Pero no es sólo José Antonio quien se verá transformado por el Destino en ese día. Es también el propio día que, empezando como otro domingo cualquiera de Madrid “municipal y espeso”, concluye convertido en fecha inicial de una etapa en la Historia, para ser más tarde efemérides gloriosa, Fiesta Nacional de todos los Caídos por la Patria Una, Grande y Libre, con ansias de Paz y de Justicia. De aquel atardecer vulgar, sin emoción más que en los afortunados que han escuchado y sentido en su corazón la enérgica llamada de la Profecía, se pasa a los atardeceres con antorchas encendidas en la tierra y luceros brillantes en el Cielo a los haces de cinco rosas y las coronas de laurel y palmas junto a la sombra gigantesca de las negras cruces de los Caídos; del misterio vulgar de los nombres oscuros al deslumbrante fulgir de las letras de oro que les consagran de inmortalidad con la calentura de los ¡Presente! brotados en los labios temblorosos. Y es asimismo la juventud quien descubre en sí misma la esencia juvenil que ya estaba olvidando: el amor del riesgo por el riesgo, del juego de la muerte y el heroísmo, de la generosidad y la alegría, del estudio y la acción…
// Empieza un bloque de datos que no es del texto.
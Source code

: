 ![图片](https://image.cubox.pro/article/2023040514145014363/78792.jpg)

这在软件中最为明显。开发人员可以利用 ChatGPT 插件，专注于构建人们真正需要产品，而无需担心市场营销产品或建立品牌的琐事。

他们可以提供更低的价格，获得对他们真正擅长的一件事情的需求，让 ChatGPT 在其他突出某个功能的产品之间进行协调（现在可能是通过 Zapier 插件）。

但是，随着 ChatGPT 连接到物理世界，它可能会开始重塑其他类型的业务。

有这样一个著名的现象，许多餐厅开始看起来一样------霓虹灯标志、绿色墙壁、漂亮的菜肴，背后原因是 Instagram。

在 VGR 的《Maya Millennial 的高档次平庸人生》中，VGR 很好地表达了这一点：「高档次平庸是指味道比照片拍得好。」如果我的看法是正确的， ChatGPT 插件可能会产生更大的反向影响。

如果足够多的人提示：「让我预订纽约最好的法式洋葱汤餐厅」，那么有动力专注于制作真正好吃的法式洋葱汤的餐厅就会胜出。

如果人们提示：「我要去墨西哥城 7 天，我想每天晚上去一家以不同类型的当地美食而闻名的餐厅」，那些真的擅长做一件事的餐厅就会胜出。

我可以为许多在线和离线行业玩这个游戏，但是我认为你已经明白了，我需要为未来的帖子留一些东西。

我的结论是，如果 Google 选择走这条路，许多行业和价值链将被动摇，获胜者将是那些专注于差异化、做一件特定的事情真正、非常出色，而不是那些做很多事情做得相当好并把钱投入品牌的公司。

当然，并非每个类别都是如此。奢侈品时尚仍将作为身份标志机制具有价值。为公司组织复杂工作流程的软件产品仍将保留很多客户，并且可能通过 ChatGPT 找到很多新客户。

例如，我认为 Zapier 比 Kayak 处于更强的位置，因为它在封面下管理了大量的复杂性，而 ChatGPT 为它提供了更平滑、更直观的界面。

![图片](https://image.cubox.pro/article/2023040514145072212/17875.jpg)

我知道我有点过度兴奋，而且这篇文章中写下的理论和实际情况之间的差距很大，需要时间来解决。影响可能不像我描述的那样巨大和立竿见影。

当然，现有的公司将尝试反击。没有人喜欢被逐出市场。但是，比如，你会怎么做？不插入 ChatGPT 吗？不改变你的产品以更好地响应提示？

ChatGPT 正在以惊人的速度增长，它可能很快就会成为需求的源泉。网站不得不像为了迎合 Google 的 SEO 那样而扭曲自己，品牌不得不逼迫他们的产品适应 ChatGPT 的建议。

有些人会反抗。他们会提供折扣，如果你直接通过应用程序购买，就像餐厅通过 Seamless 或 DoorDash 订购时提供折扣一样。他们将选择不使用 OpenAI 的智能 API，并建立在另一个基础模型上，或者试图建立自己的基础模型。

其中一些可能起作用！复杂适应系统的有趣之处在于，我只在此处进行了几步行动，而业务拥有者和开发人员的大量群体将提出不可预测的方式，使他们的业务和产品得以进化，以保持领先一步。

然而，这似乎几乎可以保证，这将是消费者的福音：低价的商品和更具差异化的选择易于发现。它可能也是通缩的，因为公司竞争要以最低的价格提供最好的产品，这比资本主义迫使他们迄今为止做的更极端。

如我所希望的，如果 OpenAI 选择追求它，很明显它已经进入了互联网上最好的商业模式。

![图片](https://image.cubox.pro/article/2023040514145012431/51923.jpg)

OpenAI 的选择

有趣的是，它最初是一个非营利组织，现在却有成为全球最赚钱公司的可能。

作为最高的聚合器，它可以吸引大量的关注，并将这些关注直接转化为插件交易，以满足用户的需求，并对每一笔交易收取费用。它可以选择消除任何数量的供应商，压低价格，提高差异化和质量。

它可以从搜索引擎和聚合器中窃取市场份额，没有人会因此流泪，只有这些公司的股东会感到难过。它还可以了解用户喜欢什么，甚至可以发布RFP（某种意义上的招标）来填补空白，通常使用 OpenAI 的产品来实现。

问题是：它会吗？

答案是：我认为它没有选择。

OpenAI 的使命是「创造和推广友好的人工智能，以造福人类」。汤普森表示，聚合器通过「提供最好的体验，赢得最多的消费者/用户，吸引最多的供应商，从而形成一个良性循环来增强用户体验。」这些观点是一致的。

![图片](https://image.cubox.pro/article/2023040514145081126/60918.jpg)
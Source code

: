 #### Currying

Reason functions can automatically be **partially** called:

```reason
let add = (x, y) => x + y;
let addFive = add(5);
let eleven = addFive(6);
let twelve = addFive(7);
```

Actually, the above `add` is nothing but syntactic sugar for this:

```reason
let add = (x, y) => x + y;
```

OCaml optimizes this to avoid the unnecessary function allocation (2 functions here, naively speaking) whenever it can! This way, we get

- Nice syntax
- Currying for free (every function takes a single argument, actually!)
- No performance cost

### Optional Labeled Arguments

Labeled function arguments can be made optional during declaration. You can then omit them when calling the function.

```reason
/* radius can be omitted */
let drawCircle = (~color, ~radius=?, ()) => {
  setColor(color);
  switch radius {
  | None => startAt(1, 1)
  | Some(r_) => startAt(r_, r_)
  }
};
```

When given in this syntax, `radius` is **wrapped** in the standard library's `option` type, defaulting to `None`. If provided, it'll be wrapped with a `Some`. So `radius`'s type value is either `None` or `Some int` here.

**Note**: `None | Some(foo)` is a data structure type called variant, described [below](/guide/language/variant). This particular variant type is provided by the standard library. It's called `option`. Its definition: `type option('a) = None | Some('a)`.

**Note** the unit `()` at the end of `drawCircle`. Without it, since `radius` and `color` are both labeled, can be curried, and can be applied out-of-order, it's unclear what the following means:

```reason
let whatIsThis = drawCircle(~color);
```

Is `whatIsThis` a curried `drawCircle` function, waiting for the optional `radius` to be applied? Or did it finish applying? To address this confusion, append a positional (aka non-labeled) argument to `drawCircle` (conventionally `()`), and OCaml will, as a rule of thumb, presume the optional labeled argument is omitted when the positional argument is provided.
Todo esto lo ve como en sueños José Antonio sentado en el sillón —de cara al día a punto de hacerse fecha; de cara a la juventud en trance de hacerse heroica; de cara a su misma vida transfigurándose— mientras hablan Alfonso García Valdecasas y Julio Ruiz de Alda. Valdecasas, buen orador, domina la palabra precisa del científico, del filósofo. Aunque es profesor, el tono de su disertación en la Comedia inflama de arenga las frases matemáticas de la lección de Patria que expone al auditorio. Ruiz de Alda es militar, técnico, hombre también de estudios y silencios o ruidos encrespados del propio corazón y del motor de su aparato, trepidante de ansias de cielos distintos. Su palabra es vacilante, torpe, ruda. Pero los conceptos son claros y rotundos como sus cálculos radiogoniométricos.

José Antonio no les presta atención, como no se la presta al auditorio con quien va a enfrentarse. Mientras sus camaradas hablan, él sueña y adivina otras cosas; intuye porvenires maravillosos; ve Centurias de Caídos y Legiones de Flechas; la primavera avanzando entre nubes y olas de espuma, por tierra, aire y mar…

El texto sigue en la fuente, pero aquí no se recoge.